Dispatch from the 101st
A rocky road is leading to greater acceptance for and larger numbers of women in the military.
By WES ALLISON, Times Staff Writer
© St. Petersburg Times, published March 17, 2003
CAMP UDAIRI, Kuwait -- The last time U.S. forces massed against Iraq, Maj. Shari Corbett was a young lieutenant stationed in the desert of Saudi Arabia.
It was Christmas 1990, a month before the air war would start, when the commanding officer of Corbett's maintenance company tried to steal a kiss under a sprig of mistletoe.
She reported it to the battalion commander. But soon afterward, her commanding officer gave her an unfavorable evaluation. He was never reprimanded, and she volunteered for a front-line mission and left the company.
Now Corbett is one of the highest-ranking women in the 101st Airborne Division, a quick-strike force encamped in the deserts of northern Kuwait, several miles from the Iraqi border.
She says the Army has evolved into a fairer institution, where female soldiers have gained stature since they were first given combat roles 12 years ago.
"When I talk to the lieutenants now, or captains, most of them have never experienced an incident of sexual harassment," Corbett said recently. "It happens, but hopefully it's happening to a lesser extent."
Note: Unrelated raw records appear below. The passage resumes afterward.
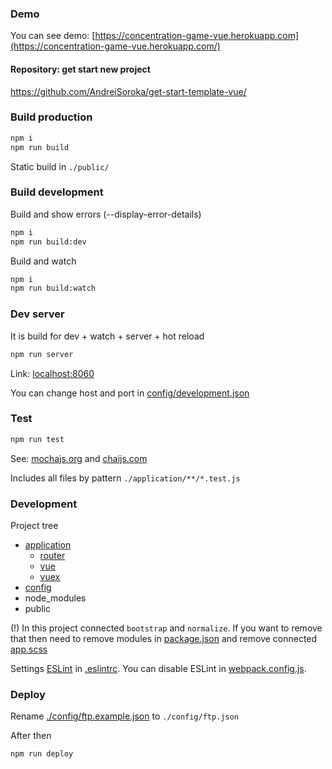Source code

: ### Demo
You can see demo: [https://concentration-game-vue.herokuapp.com](https://concentration-game-vue.herokuapp.com/)

#### Repository: get start new project
https://github.com/AndreiSoroka/get-start-template-vue/

### Build production

``` bash
npm i
npm run build
```

Static build in `./public/`

### Build development

Build and show errors (--display-error-details)

``` bash
npm i
npm run build:dev
```

Build and watch

``` bash
npm i
npm run build:watch
```

### Dev server

It is build for dev + watch + server + hot reload

``` bash
npm run server
```

Link: [localhost:8060](http://localhost:8060/)

You can change host and port in [config/development.json](./config/development.json)

### Test

``` bash
npm run test
```

See: 
[mochajs.org](https://mochajs.org/)
and
[chaijs.com](http://chaijs.com/)

Includes all files by pattern `./application/**/*.test.js`

### Development

Project tree

 * [application](./application)
   * [router](./application/router)
   * [vue](./application/vue)
   * [vuex](./application/vuex)
 * [config](./config)
 * node_modules
 * public

(!) In this project connected `bootstrap` and `normalize`. 
If you want to remove that then need to remove modules
 in [package.json](./package.json) and remove connected [app.scss](./application/vue/app.scss)
 
Settings [ESLint](https://eslint.org/) in [.eslintrc](./.eslintrc). 
You can disable ESLint in [webpack.config.js](./webpack.config.js).   


### Deploy
Rename [./config/ftp.example.json](./config/ftp.example.json) to `./config/ftp.json` 

After then
``` bash
npm run deploy
```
If the United States attacks Iraq, women will be more deeply involved in more levels of action than ever before, officers say, although the Pentagon won't say how many are here. If U.S. forces take heavy casualties, women will likely die in record numbers, too.
They will fly attack and scout helicopters, truck ammunition to the front lines and staff the 101st Airborne's front-line refueling depots for attack helicopters, a high speed, dangerous job conducted deep behind enemy lines. They will coordinate artillery fire and fix Humvees.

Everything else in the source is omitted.